| What the task requires |
Search the records for the word "计算机组成" and copy every line in which it occurs.

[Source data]
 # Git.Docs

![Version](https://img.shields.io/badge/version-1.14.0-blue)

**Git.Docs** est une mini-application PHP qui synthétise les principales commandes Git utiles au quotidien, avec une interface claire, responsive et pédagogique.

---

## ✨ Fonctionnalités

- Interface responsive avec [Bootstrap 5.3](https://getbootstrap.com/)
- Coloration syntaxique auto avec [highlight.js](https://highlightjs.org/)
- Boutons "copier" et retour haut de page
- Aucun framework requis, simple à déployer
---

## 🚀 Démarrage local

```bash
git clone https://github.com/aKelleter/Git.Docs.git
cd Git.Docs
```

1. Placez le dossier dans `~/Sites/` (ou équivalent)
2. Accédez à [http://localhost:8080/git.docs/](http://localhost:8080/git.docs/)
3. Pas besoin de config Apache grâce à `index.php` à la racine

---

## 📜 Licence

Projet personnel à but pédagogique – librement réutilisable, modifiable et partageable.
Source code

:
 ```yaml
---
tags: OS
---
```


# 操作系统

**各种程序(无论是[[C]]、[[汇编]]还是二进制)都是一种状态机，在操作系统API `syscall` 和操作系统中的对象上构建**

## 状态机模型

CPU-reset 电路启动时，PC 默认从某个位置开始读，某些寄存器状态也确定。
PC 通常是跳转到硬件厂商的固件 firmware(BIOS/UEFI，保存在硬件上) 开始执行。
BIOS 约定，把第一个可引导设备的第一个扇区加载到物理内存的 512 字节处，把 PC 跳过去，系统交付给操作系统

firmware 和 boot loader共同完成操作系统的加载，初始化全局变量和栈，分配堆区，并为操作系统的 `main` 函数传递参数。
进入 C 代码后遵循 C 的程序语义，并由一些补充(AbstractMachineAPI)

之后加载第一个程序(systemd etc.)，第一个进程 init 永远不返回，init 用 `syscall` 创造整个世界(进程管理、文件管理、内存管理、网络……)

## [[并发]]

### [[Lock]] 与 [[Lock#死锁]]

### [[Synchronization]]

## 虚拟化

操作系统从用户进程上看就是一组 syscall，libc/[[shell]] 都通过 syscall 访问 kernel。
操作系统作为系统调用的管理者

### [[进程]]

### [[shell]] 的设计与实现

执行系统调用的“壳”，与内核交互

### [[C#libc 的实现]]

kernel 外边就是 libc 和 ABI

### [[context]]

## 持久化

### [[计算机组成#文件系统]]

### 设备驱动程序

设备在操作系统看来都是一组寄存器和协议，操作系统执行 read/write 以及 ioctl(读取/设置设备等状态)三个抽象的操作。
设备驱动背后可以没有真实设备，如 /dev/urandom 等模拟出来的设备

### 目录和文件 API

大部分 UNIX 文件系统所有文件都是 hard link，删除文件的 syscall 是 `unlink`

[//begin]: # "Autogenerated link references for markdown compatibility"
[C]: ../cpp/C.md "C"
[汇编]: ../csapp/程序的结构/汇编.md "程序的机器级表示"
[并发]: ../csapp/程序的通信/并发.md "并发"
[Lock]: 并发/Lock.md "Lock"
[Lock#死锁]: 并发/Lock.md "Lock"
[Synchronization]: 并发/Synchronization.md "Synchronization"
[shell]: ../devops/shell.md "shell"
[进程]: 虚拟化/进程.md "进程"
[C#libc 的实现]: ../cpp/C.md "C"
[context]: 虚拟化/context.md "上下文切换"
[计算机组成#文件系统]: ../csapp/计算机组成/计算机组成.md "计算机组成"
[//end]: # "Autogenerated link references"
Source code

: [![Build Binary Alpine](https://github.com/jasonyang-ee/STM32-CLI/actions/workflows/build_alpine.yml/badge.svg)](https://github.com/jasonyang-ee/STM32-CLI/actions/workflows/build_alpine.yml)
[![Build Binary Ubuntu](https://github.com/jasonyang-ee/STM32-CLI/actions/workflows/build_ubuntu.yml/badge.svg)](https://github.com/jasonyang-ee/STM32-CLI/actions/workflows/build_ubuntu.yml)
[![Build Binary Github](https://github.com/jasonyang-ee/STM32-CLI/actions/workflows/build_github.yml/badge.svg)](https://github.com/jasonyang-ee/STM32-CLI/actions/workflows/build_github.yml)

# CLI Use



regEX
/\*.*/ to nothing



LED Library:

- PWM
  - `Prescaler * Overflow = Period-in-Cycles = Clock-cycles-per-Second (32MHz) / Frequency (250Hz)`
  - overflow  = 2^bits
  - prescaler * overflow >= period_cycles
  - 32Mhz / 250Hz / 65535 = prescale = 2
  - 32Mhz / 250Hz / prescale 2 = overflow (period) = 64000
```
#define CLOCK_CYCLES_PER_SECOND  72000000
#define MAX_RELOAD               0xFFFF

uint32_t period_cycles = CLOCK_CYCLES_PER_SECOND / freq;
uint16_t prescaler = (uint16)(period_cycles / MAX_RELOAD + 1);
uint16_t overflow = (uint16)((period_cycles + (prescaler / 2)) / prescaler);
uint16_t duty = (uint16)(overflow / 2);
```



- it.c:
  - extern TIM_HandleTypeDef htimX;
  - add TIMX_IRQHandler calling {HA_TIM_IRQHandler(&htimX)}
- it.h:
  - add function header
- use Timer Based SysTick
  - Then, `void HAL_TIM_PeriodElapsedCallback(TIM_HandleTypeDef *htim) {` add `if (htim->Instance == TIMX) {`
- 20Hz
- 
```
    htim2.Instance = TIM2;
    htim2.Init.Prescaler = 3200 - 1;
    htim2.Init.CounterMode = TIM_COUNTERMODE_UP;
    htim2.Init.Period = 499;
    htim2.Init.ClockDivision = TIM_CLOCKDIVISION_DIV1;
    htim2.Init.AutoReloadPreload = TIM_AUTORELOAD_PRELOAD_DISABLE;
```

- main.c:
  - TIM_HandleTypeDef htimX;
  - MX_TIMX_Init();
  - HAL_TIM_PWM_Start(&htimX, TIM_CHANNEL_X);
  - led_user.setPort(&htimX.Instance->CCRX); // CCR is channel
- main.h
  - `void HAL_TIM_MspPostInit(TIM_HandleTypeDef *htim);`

| Exercise solution |
### [[计算机组成#文件系统]]
[计算机组成#文件系统]: ../csapp/计算机组成/计算机组成.md "计算机组成"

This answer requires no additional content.